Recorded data
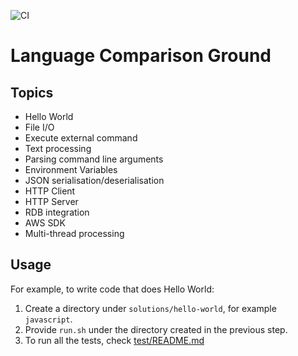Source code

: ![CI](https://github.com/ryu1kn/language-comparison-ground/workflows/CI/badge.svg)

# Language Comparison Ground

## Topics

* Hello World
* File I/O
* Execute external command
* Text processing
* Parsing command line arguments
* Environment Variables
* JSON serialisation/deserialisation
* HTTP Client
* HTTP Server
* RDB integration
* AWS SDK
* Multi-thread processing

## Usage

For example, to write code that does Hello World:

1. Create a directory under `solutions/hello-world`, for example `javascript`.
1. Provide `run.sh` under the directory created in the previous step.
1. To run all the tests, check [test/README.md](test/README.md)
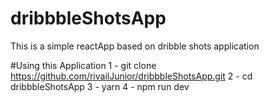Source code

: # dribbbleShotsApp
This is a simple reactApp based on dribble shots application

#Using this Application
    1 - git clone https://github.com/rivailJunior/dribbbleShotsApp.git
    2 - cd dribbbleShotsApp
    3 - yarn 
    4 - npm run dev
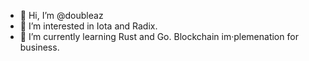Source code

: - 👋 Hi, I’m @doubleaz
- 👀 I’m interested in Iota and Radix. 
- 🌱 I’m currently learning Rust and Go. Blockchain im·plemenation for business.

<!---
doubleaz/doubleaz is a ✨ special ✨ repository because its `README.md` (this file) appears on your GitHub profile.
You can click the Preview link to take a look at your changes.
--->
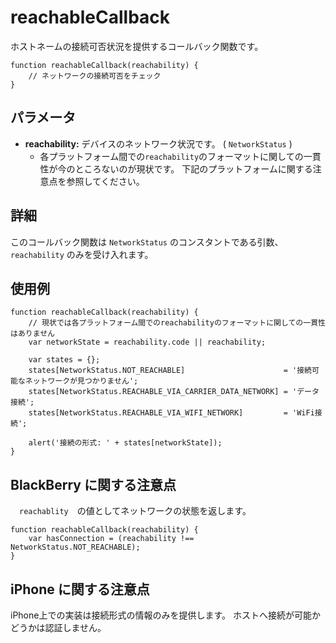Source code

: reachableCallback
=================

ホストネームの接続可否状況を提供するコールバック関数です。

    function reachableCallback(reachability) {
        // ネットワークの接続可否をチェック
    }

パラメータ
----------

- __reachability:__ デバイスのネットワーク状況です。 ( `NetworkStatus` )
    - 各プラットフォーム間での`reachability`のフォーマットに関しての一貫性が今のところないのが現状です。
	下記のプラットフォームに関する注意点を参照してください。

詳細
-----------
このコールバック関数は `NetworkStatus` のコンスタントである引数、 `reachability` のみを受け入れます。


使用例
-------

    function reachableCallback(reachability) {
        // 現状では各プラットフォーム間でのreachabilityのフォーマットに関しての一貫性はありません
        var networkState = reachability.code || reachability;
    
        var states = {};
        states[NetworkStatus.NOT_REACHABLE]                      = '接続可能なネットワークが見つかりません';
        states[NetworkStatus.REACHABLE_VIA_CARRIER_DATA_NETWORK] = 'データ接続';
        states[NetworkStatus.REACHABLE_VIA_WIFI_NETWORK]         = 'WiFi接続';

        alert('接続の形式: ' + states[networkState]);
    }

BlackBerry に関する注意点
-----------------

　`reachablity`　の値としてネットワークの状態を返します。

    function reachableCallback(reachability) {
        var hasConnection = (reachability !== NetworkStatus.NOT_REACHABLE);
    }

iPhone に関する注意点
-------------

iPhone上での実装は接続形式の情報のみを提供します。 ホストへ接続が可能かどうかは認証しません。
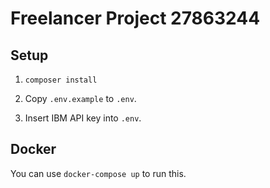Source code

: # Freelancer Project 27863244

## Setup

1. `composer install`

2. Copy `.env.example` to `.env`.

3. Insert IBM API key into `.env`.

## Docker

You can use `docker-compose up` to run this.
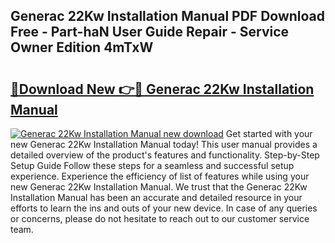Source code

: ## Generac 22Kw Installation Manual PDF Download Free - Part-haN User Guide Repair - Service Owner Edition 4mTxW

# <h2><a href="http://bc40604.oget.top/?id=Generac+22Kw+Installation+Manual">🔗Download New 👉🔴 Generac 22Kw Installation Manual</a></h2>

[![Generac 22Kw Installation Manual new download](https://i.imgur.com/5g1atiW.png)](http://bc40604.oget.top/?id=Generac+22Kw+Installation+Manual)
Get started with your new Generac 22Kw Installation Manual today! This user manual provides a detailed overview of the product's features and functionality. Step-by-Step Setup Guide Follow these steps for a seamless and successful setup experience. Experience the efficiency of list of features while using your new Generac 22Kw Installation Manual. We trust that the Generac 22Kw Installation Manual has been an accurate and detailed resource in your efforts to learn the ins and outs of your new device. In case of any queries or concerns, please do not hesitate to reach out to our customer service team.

...

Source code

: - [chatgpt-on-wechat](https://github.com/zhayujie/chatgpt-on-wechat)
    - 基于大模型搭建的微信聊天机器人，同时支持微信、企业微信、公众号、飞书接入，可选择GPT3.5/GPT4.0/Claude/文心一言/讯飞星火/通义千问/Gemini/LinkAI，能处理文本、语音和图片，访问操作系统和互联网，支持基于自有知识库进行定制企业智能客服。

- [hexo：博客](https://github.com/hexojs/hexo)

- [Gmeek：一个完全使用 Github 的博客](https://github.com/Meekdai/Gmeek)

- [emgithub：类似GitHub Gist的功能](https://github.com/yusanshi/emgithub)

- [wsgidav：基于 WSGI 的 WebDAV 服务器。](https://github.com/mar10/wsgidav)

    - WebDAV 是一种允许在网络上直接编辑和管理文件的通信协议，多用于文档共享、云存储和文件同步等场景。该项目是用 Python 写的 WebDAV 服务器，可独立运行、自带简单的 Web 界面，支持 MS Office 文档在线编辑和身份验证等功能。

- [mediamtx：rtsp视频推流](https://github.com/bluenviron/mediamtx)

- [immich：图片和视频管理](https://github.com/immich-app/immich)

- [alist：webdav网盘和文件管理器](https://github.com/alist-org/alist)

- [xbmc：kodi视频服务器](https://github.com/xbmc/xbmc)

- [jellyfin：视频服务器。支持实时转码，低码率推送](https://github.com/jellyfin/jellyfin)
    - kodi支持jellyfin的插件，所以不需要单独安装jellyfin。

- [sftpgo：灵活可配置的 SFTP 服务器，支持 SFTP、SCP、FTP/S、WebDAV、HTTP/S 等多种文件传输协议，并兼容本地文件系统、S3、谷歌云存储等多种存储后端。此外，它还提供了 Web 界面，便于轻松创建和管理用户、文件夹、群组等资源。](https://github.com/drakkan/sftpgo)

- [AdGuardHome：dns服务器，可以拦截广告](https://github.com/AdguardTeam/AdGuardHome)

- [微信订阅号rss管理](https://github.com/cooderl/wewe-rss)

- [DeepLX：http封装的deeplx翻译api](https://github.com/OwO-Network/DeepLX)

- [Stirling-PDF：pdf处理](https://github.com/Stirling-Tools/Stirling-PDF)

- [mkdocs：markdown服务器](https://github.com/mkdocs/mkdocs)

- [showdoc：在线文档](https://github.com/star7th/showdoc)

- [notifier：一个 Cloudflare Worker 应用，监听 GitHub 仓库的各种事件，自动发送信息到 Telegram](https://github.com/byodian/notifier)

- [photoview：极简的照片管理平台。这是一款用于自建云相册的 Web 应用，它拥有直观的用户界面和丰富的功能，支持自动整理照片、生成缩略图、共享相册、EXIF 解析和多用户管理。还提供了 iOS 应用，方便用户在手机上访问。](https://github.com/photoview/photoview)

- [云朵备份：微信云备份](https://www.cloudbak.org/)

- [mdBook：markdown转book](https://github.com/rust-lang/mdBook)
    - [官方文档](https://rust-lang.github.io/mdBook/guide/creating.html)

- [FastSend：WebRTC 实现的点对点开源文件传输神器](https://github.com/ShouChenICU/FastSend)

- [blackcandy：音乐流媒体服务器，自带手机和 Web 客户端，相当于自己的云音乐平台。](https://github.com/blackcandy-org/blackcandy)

▶ What needs to be done: Look through the data above. Each line containing the word "dribbbleShotsApp" needs to be copied.

▶ Your response:
: # dribbbleShotsApp
    1 - git clone https://github.com/rivailJunior/dribbbleShotsApp.git
    2 - cd dribbbleShotsApp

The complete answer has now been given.